Modi’s semi-authoritarian, Hindu nationalist government in India was the first case in the current wave. It finds its Nepali counterpart in the likes of K.P. Oli, and last year’s misogynist, ethno-nationalist constitution. What a Bombay friend wrote to me this week is obviously relevant in Nepal, Britain, and America. “People feel free to wear their hate on their sleeves. And it isn't spontaneous as we would think. It's quite organized, insidiously, and then begins to take on a life of its own. They use trigger words—for instance, in the cow belt I saw written on a wall, ‘People who kill cows must be hanged.’ In two states, the precise same wording. A year later people thought it was okay to ban beef. Some time after that, everyone was shocked when vigilantes killed a family for eating beef, and two people who were driving cattle to the market were lynched. One of them was thirteen. Thirteen.”
The majoritarian backlash against social inclusion, and therefore democracy, is comparable between India, Nepal, and America, but America is not very similar to South Asian countries. More detailed parallels are found in other advanced economies, especially Brexit Britain. You can slice it into three parts. First, hostility to immigration and racial minorities. Second (and this is more accidental in Britain, deliberate in America), turning away from free trade. Third, reclaiming sovereignty from international structures such as the EU and NATO, which the new winners feel constrain and diminish them.

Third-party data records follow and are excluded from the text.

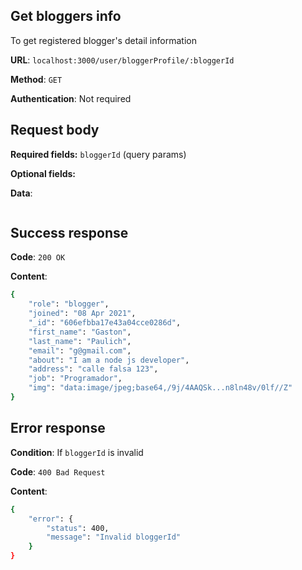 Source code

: ## Get bloggers info
To get registered blogger's detail information

**URL**: `localhost:3000/user/bloggerProfile/:bloggerId`

**Method**: `GET`

**Authentication**: Not required

## Request body

**Required fields:** `bloggerId` (query params)

**Optional fields:** 

**Data**:
```bash

```

## Success response
**Code**: `200 OK`

**Content**:
```bash
{
    "role": "blogger",
    "joined": "08 Apr 2021",
    "_id": "606efbba17e43a04cce0286d",
    "first_name": "Gaston",
    "last_name": "Paulich",
    "email": "g@gmail.com",
    "about": "I am a node js developer",
    "address": "calle falsa 123",
    "job": "Programador",
    "img": "data:image/jpeg;base64,/9j/4AAQSk...n8ln48v/0lf//Z"
}
```

## Error response
**Condition**: If `bloggerId` is invalid

**Code**: `400 Bad Request`

**Content**:
```bash
{
    "error": {
        "status": 400,
        "message": "Invalid bloggerId"
    }
}
``` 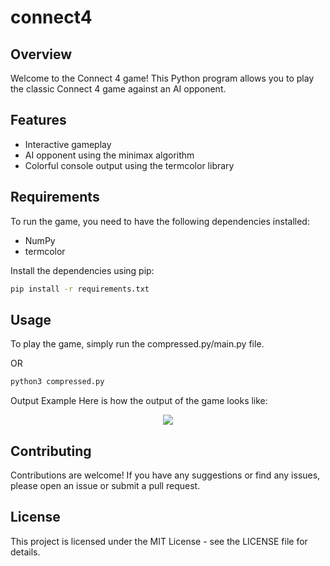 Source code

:# connect4

## Overview
Welcome to the Connect 4 game! This Python program allows you to play the classic Connect 4 game against an AI opponent.

## Features
- Interactive gameplay
- AI opponent using the minimax algorithm
- Colorful console output using the termcolor library

## Requirements
To run the game, you need to have the following dependencies installed:
- NumPy
- termcolor

Install the dependencies using pip:

```bash
pip install -r requirements.txt
```

## Usage
To play the game, simply run the compressed.py/main.py file.

OR

```bash
python3 compressed.py
```

Output Example
Here is how the output of the game looks like:

<p align="center">
  <img src="https://media.discordapp.net/attachments/1158938715029241856/1210410752486416445/e278c1b1-e9c9-4e21-9db5-0905b68d47cd.png?ex=65ea75db&is=65d800db&hm=9fa73346a8cc151b835b0ebcf0010402e919a5606e1beea19b39e0af8c8b329d&=&format=webp&quality=lossless&width=578&height=473">
</p>

## Contributing
Contributions are welcome! If you have any suggestions or find any issues, please open an issue or submit a pull request.

## License
This project is licensed under the MIT License - see the LICENSE file for details.
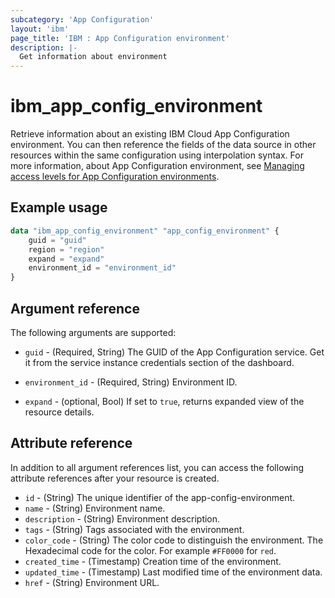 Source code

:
 ```yaml
---
subcategory: 'App Configuration'
layout: 'ibm'
page_title: 'IBM : App Configuration environment'
description: |-
  Get information about environment
---
```


# ibm_app_config_environment

Retrieve information about an existing IBM Cloud App Configuration environment. You can then reference the fields of the data source in other resources within the same configuration using interpolation syntax. For more information, about App Configuration environment, see [Managing access levels for App Configuration environments](https://cloud.ibm.com//docs/app-configuration?topic=app-configuration-ac-service-access-level-management).

## Example usage

```terraform
data "ibm_app_config_environment" "app_config_environment" {
	guid = "guid"
    region = "region"
	expand = "expand"
	environment_id = "environment_id"
}
```

## Argument reference

The following arguments are supported:

- `guid` - (Required, String) The GUID of the App Configuration service. Get it from the service instance credentials section of the dashboard.

- `environment_id` - (Required, String) Environment ID.
- `expand` - (optional, Bool) If set to `true`, returns expanded view of the resource details.

## Attribute reference

In addition to all argument references list, you can access the following attribute references after your resource is created.

- `id` - (String) The unique identifier of the app-config-environment.
- `name` - (String) Environment name.
- `description` - (String) Environment description.
- `tags` - (String) Tags associated with the environment.
- `color_code` - (String) The color code to distinguish the environment. The Hexadecimal code for the color. For example `#FF0000` for `red`.
- `created_time` - (Timestamp) Creation time of the environment.
- `updated_time` - (Timestamp) Last modified time of the environment data.
- `href` - (String) Environment URL.
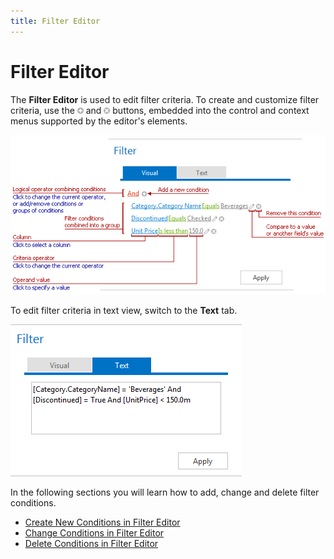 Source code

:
 ```yaml
---
title: Filter Editor
---
```

# Filter Editor
The **Filter Editor** is used to edit filter criteria. To create and customize filter criteria, use the ![ASPxFilterControl-AddConditionButton](../images/Img8915.png) and ![ASPxFilterControl-RemoveConditions](../images/Img8916.png) buttons, embedded into the control and context menus supported by the editor's elements.

![ASPxFilterControl](../images/Img8917.png)

To edit filter criteria in text view, switch to the **Text** tab.

![FilterControl_TextTab](../images/Img11359.png)

In the following sections you will learn how to add, change and delete filter conditions.
* [Create New Conditions in Filter Editor](../../interface-elements-for-web/articles/filter-editor/create-new-conditions-in-filter-editor.md)
* [Change Conditions in Filter Editor](../../interface-elements-for-web/articles/filter-editor/change-conditions-in-filter-editor.md)
* [Delete Conditions in Filter Editor](../../interface-elements-for-web/articles/filter-editor/delete-conditions-in-filter-editor.md) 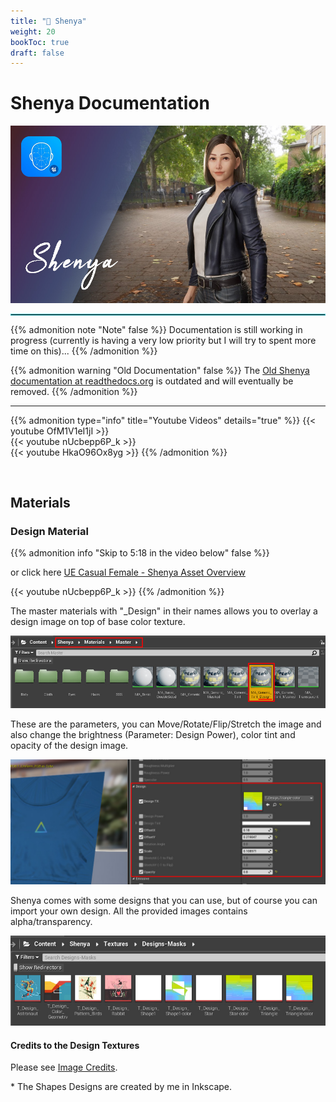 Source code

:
 ```yaml
---
title: "👸 Shenya"
weight: 20
bookToc: true
draft: false
---
```


Shenya Documentation
====================

![Shenya Cover](img/Shenya-cover.jpg)

<hr style="border: 1px solid #44c0c9;">

{{% admonition note "Note" false %}}
Documentation is still working in progress (currently is having a very low priority but I will try to spent more time on this)...
{{% /admonition %}}


{{% admonition warning "Old Documentation" false %}}
The [Old Shenya documentation at readthedocs.org](https://unreal-shenya.readthedocs.io/en/latest/updates-log.html) is outdated and will eventually be removed.
{{% /admonition %}}

---

{{% admonition type="info" title="Youtube Videos" details="true" %}}
{{< youtube OfM1V1eI1jI >}}
<br/>
{{< youtube nUcbepp6P_k >}}
<br/>
{{< youtube HkaO96Ox8yg >}}
{{% /admonition %}}

<br/>

Materials
--------------------

### Design Material

{{% admonition info "Skip to 5:18 in the video below" false %}}

or click here [UE Casual Female - Shenya Asset Overview](https://www.youtube.com/watch?v=nUcbepp6P_k&t=318s)

{{< youtube nUcbepp6P_k >}}
{{% /admonition %}}

The master materials with "_Design" in their names allows you to overlay a design image on top of base color texture.

![Design Master Material in Content Folder](img/designs/design-master-material-in-content-folder.jpg)

These are the parameters, you can Move/Rotate/Flip/Stretch the image and also change the brightness (Parameter: Design Power), color tint and opacity of the design image.

![Design Material Parameters](img/designs/design-material-parameters.jpg)

Shenya comes with some designs that you can use, but of course you can import your own design. All the provided images contains alpha/transparency.

![Design Content Folder](img/designs/designs-content-folder.jpg)

#### Credits to the Design Textures

Please see [Image Credits](./image-credits.md).

\* The Shapes Designs are created by me in Inkscape.

<div class="bones">
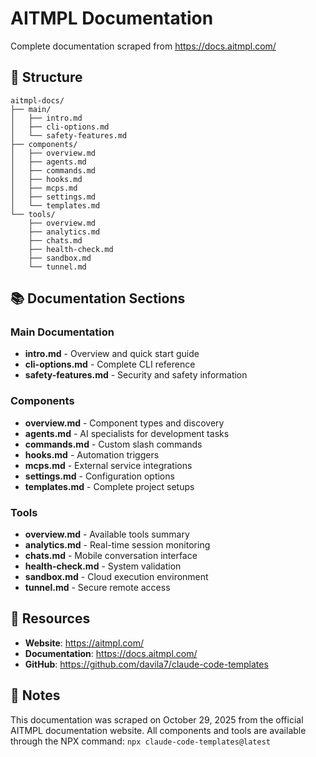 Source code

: # AITMPL Documentation

Complete documentation scraped from https://docs.aitmpl.com/

## 📁 Structure

```
aitmpl-docs/
├── main/
│   ├── intro.md
│   ├── cli-options.md
│   └── safety-features.md
├── components/
│   ├── overview.md
│   ├── agents.md
│   ├── commands.md
│   ├── hooks.md
│   ├── mcps.md
│   ├── settings.md
│   └── templates.md
└── tools/
    ├── overview.md
    ├── analytics.md
    ├── chats.md
    ├── health-check.md
    ├── sandbox.md
    └── tunnel.md
```

## 📚 Documentation Sections

### Main Documentation
- **intro.md** - Overview and quick start guide
- **cli-options.md** - Complete CLI reference
- **safety-features.md** - Security and safety information

### Components
- **overview.md** - Component types and discovery
- **agents.md** - AI specialists for development tasks
- **commands.md** - Custom slash commands
- **hooks.md** - Automation triggers
- **mcps.md** - External service integrations
- **settings.md** - Configuration options
- **templates.md** - Complete project setups

### Tools
- **overview.md** - Available tools summary
- **analytics.md** - Real-time session monitoring
- **chats.md** - Mobile conversation interface
- **health-check.md** - System validation
- **sandbox.md** - Cloud execution environment
- **tunnel.md** - Secure remote access

## 🔗 Resources

- **Website**: https://aitmpl.com/
- **Documentation**: https://docs.aitmpl.com/
- **GitHub**: https://github.com/davila7/claude-code-templates

## 📝 Notes

This documentation was scraped on October 29, 2025 from the official AITMPL documentation website.
All components and tools are available through the NPX command: `npx claude-code-templates@latest`
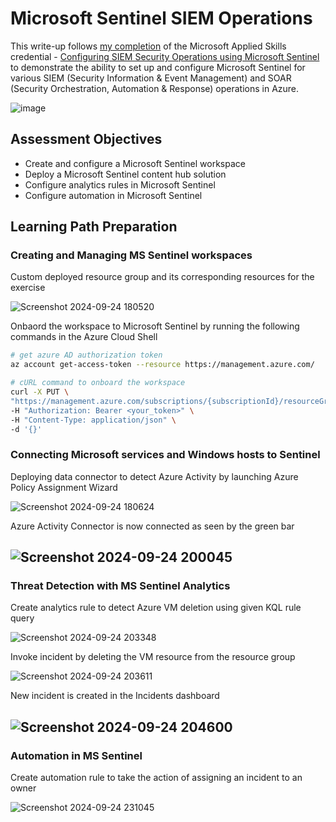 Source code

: # Microsoft Sentinel SIEM Operations
This write-up follows [my completion](https://learn.microsoft.com/api/credentials/share/en-gb/SyedAyman-3501/4B2D8CF2864E06CA?sharingId=C6DD9DEB85779758) of the Microsoft Applied Skills credential - [Configuring SIEM Security Operations using Microsoft Sentinel](https://learn.microsoft.com/en-gb/credentials/applied-skills/configure-siem-security-operations-using-microsoft-sentinel/) to demonstrate the ability to set up and configure Microsoft Sentinel for various SIEM (Security Information & Event Management) and SOAR (Security Orchestration, Automation & Response) operations in Azure.

![image](https://github.com/user-attachments/assets/52c2d9ec-bbf0-4b17-a897-939fd245ac18)


## Assessment Objectives
- Create and configure a Microsoft Sentinel workspace
- Deploy a Microsoft Sentinel content hub solution
- Configure analytics rules in Microsoft Sentinel
- Configure automation in Microsoft Sentinel

## Learning Path Preparation
### Creating and Managing MS Sentinel workspaces
Custom deployed resource group and its corresponding resources for the exercise 

![Screenshot 2024-09-24 180520](https://github.com/user-attachments/assets/e13f5d65-c485-4a68-88b9-2cc432468058)

Onbaord the workspace to Microsoft Sentinel by running the following commands in the Azure Cloud Shell
```bash
# get azure AD authorization token
az account get-access-token --resource https://management.azure.com/
```

```bash
# cURL command to onboard the workspace
curl -X PUT \
"https://management.azure.com/subscriptions/{subscriptionId}/resourceGroups/{resourceGroupName}/providers/Microsoft.OperationalInsights/workspaces/{workspaceName}/providers/Microsoft.SecurityInsights/onboardingStates/default?api-version=2024-03-01" \
-H "Authorization: Bearer <your_token>" \
-H "Content-Type: application/json" \
-d '{}'
```

### Connecting Microsoft services and Windows hosts to Sentinel
Deploying data connector to detect Azure Activity by launching Azure Policy Assignment Wizard

![Screenshot 2024-09-24 180624](https://github.com/user-attachments/assets/6277cc3d-4223-4842-98a9-ea96de39986b)

Azure Activity Connector is now connected as seen by the green bar

![Screenshot 2024-09-24 200045](https://github.com/user-attachments/assets/3886b3c5-c1b2-43d4-9181-922983603176)
---

### Threat Detection with MS Sentinel Analytics
Create analytics rule to detect Azure VM deletion using given KQL rule query

![Screenshot 2024-09-24 203348](https://github.com/user-attachments/assets/fd87e7c0-d4bb-458a-9d8e-980eab31dec0)

Invoke incident by deleting the VM resource from the resource group

![Screenshot 2024-09-24 203611](https://github.com/user-attachments/assets/a405eedd-a0cb-4478-93fd-c1b96d72da5a)

New incident is created in the Incidents dashboard

![Screenshot 2024-09-24 204600](https://github.com/user-attachments/assets/ff96bcd4-b832-4ad7-9a51-2fea5172b5af)
---

### Automation in MS Sentinel 
Create automation rule to take the action of assigning an incident to an owner

![Screenshot 2024-09-24 231045](https://github.com/user-attachments/assets/609ac89e-ae5d-43a0-a19d-a6baaf0449d0)

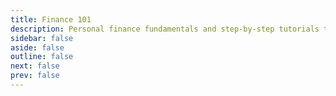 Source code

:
 ```yaml
---
title: Finance 101
description: Personal finance fundamentals and step-by-step tutorials to build a strong financial foundation for trading and investing.
sidebar: false
aside: false
outline: false
next: false
prev: false
---
```


<script setup>
import SectionIndex from '../.vitepress/components/SectionIndex.vue'
</script>

<SectionIndex
	title="Finance 101"
	description="Personal finance fundamentals and step-by-step tutorials to build a strong financial foundation for trading and investing."
	baseDir="/finance-101"
/>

How alarmed is too alarmist? Next up are elections in the Netherlands and France. The European project is in danger of disintegrating. It’s doubtful whether the structure of global security cooperation and free trade, built since Donald Trump was born, can survive an American president who despises it. Among the first global political achievements of the current era were the Geneva Conventions, the UN Charter, and the Universal Declaration of Human Rights. If you take half of the things that Trump has insisted upon seriously, all of these are in peril. How much does global order rely on a competent, plausible US administration? Many nations, including China and Russia, will be lining up to test that. Now we’ll find out. Does the world even benefit from that order? Now we’ll know.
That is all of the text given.